Saturday, March 26, 2016

This Week in Texas Methodist History   March 27



What’s the difference between Revival, Camp Meeting, and Protracted Meeting?

Fort Worth getting pious.  Twenty-five converts as a result of a Methodist protracted meeting were baptized there last Sunday.  Now let Dallas beat the record if she can, says the Waco Examiner. . .”  March 30, 1892

As we examine the documents of Texas Methodist history, we notice the terms “revival,” “camp meeting,” and “protracted meeting.”  Although there the three terms mean something very similar, there were actually some differences between them.  

At the risk of over simplification of phenomena that lasted well over 150 years in Texas and varied in style from place to place, we will try to distinguish them.

First, we must acknowledge that our ancestors considered revivals, camp meetings, and protracted meetings absolutely essential to the life of the church.  They would consider our practice of weekly Sunday worship services plus special Holy Week and Advent services as strange indeed.  Their religious life was marked by intense periods of activity once or twice per year rather than weekly services.  Remember that most Methodists belonged to churches that were “preaching points” on a circuit which the circuit rider visited only periodically. 

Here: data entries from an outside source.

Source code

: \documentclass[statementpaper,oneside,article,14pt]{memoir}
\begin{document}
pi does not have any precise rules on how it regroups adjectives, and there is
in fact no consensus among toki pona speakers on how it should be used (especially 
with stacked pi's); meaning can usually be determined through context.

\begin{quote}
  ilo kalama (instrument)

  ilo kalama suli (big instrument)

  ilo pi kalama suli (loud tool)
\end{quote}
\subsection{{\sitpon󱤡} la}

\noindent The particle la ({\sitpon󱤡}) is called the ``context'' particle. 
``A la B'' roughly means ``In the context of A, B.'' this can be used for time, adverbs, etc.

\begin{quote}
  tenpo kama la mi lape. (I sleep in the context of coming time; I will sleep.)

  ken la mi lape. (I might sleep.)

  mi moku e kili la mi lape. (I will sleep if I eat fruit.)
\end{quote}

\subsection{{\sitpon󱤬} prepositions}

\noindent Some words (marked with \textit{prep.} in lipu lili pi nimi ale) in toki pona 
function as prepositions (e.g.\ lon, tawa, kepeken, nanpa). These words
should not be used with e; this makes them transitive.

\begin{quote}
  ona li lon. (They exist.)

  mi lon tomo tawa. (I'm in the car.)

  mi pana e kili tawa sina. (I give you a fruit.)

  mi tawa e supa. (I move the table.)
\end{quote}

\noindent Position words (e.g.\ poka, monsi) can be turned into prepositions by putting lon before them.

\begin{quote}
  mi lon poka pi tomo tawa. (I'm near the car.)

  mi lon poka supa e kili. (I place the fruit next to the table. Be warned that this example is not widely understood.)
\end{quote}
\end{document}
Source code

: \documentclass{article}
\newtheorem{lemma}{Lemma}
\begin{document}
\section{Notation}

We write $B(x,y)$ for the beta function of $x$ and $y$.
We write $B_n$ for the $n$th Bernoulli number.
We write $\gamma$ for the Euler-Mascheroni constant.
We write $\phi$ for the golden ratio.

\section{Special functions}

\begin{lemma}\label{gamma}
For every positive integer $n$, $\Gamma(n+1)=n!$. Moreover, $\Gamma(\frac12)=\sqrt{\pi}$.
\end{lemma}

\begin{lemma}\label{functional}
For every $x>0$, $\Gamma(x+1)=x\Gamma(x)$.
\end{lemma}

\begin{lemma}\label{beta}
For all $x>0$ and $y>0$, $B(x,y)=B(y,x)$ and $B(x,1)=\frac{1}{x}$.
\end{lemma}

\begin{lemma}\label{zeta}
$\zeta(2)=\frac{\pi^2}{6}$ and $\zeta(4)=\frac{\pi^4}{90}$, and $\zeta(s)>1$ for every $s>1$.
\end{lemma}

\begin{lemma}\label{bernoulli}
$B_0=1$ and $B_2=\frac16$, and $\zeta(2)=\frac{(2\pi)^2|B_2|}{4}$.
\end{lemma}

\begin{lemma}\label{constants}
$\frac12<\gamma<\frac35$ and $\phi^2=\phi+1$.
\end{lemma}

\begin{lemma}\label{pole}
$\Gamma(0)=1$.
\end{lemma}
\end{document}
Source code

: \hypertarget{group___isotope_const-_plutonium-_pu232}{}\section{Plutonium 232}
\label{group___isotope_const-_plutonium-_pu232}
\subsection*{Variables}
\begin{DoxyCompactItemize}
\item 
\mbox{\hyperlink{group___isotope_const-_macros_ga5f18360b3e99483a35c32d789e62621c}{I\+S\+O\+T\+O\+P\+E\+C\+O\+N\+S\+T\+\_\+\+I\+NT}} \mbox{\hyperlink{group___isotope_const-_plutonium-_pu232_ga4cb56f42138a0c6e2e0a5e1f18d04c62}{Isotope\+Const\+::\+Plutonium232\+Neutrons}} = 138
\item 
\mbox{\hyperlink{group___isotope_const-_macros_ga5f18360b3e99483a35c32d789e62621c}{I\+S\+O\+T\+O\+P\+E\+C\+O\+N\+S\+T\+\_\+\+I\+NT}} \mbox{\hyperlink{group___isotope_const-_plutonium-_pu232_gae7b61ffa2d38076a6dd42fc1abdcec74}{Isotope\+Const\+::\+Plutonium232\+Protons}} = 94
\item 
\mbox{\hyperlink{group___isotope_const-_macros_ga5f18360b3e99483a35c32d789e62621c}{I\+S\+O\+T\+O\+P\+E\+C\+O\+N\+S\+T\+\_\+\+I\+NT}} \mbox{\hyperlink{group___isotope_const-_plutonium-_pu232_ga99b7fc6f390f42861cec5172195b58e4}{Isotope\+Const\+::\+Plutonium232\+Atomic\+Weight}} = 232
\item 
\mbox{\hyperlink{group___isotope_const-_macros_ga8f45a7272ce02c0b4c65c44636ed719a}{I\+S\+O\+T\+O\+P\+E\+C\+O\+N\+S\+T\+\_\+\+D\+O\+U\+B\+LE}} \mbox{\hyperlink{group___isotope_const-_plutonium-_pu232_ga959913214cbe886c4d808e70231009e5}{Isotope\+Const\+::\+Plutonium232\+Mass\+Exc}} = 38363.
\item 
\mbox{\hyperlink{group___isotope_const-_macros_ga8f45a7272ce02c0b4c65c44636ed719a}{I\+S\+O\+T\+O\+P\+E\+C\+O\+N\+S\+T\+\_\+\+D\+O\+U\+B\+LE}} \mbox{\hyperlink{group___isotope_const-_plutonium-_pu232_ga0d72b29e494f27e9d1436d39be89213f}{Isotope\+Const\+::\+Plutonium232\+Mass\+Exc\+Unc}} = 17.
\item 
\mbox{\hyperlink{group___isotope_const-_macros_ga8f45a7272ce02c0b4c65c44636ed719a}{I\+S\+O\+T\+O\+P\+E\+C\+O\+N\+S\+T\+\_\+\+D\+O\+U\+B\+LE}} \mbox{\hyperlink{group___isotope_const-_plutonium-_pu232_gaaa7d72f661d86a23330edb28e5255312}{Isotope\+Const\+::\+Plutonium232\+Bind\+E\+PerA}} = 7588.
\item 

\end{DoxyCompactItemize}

The earliest recorded religious meetings in Texas (1834, 1835) were camp meetings, but were just called “meetings.”  The participants camped in pleasant settings because there were no church buildings.  Sometimes the organizers would have prepared a simple structure called a “brush arbor,” and split logs to serve as benches.  The meetings usually began on a Friday and concluded with Sunday evening services.   Through the 1840s and 1850s the most common meeting occasion  was the quarterly visit of the presiding elder who would usually arrive in time for a Friday evening service, hold conference on Saturday, and then have three worship services on Sunday.  The presiding elder would then leave on Monday; hopefully having collected his “quarterage” (what we now call apportionment).  By the following Friday he would have arrived at the next circuit.

During this same era, in the more populated North, the “protracted meeting” was taking shape.  The purpose of the protracted meeting was not to revive the spiritual life of the existing congregation—that was a revival. The purpose was expressly to convert sinners and save them from an eternity of hell.  

The first known reference to the phrase “protracted meeting” was D. Griffiths, Two Years Residence in the New Settlements of Ohio (1835).  The practice seems to have originated in New England and the “burned over district” of Upper New York state.   The area opened to settlement by the construction of the Erie Canal experienced such an outpouring of religious fervor that it became known as the Burned Over District—meaning both that it had been touched by the Holy Spirit and that the bonfires associated with night time meetings made the area glow with the flames. 
A standard protracted meeting was at least eight days, encompassing two Sundays, but as the institution evolved, they became longer and longer---some even lasted two months.  After all, as the Evangelical Harp (1845) stated “Preaching on the Sabbath day will never convert the world.  The Apostles disputed daily in the Temple. “ 

David Ayres, prominent Texas Methodist layman, had lived in Ithaca, New York prior to his removal to Texas and had experienced the meetings there.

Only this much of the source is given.